In the entries that follow, the lines from the one with "first by \(A\)" through the one with "these two chains, including" are the ones to write out, exactly and with both ends included. Nothing else should appear.
━━━━━━━━━━━━━━━━━━━━
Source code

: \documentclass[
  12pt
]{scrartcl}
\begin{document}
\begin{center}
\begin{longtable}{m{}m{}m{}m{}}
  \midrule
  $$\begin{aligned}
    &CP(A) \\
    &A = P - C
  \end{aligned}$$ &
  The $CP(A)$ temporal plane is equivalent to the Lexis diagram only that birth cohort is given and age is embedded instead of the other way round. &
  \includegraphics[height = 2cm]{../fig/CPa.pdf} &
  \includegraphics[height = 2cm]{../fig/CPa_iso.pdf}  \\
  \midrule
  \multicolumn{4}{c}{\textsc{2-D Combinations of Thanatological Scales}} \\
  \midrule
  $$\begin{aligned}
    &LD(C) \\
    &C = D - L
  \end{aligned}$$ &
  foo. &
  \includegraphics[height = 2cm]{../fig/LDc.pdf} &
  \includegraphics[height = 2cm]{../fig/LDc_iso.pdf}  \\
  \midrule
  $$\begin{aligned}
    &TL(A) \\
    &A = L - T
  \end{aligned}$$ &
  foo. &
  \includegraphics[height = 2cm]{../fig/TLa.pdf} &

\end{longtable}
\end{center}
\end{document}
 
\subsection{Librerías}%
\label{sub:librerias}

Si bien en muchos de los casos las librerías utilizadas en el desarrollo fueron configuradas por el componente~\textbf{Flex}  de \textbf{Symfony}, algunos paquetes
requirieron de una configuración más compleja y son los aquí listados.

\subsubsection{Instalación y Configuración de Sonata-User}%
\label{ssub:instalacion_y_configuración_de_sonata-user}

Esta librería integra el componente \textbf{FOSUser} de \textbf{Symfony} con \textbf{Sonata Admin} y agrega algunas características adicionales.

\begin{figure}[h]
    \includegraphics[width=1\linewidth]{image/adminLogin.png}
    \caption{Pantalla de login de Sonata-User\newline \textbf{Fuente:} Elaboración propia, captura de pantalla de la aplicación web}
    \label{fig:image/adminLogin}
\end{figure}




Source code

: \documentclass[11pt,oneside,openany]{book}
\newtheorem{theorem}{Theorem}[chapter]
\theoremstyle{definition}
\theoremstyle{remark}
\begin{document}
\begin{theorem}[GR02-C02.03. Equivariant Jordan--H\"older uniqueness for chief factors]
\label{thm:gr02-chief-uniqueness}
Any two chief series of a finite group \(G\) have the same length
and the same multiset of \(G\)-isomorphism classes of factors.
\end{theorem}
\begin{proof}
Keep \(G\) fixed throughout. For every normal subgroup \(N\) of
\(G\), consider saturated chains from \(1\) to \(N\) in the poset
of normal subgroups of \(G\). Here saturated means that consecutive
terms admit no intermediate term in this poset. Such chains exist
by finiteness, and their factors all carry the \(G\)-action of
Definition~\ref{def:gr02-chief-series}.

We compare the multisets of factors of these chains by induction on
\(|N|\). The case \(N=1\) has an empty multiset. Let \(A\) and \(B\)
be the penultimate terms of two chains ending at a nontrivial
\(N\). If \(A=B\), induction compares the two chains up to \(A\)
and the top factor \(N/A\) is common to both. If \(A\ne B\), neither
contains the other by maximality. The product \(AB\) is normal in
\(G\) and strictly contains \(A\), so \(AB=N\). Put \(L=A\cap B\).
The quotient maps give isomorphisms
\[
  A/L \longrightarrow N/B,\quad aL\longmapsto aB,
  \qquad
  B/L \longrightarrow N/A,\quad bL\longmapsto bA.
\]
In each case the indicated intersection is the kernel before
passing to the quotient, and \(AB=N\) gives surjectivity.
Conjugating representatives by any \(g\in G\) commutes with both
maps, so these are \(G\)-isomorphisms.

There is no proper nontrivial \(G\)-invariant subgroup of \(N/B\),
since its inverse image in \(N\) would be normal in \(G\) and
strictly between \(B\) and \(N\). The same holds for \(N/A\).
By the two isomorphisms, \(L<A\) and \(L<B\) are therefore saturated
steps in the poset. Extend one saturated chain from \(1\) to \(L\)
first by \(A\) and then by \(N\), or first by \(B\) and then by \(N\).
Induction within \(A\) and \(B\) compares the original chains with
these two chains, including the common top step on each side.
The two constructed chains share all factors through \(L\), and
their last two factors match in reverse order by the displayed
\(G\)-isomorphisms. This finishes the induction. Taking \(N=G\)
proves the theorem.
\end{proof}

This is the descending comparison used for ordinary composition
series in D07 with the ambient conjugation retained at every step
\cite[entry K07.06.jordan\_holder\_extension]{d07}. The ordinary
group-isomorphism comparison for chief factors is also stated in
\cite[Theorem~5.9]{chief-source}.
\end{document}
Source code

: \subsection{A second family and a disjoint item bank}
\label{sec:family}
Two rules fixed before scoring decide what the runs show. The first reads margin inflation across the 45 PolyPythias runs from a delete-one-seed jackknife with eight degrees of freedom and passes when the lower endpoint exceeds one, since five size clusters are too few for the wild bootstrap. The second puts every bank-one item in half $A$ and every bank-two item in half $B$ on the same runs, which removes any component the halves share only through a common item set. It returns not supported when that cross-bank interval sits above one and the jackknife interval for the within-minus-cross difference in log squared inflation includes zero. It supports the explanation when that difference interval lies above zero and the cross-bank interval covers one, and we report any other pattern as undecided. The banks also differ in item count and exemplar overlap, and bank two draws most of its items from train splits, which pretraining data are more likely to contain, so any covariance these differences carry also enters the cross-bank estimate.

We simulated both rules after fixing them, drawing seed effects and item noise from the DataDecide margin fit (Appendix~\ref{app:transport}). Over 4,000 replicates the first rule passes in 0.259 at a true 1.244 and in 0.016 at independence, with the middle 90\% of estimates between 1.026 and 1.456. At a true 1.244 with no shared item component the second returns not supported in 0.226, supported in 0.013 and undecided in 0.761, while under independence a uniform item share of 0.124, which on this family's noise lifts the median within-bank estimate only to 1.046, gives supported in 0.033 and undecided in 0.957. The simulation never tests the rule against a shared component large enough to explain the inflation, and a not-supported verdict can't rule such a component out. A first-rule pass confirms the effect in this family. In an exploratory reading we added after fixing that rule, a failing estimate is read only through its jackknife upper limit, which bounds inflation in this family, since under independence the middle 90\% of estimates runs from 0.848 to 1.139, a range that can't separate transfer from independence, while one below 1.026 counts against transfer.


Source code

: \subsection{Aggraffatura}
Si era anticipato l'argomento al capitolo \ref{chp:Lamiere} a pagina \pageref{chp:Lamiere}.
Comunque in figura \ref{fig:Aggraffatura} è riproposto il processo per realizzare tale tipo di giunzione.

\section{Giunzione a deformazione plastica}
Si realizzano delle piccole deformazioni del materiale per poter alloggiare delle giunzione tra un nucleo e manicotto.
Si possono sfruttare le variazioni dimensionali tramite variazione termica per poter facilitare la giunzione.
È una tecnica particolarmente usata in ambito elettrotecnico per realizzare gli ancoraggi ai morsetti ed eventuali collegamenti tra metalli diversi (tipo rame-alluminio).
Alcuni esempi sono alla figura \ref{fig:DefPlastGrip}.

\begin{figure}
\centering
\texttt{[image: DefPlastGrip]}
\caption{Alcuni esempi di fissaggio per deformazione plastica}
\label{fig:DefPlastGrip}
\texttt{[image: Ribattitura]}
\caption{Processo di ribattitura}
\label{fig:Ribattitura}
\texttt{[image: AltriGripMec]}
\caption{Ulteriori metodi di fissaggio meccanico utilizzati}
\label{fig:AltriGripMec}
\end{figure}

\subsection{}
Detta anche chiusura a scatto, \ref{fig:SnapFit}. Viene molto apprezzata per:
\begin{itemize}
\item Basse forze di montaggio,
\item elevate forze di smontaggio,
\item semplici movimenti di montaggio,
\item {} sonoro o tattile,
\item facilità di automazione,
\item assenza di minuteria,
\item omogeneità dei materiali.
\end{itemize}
━━━━━━━━━━━━━━━━━━━━
## TASK OUTPUT
first by \(A\) and then by \(N\), or first by \(B\) and then by \(N\).
Induction within \(A\) and \(B\) compares the original chains with
these two chains, including the common top step on each side.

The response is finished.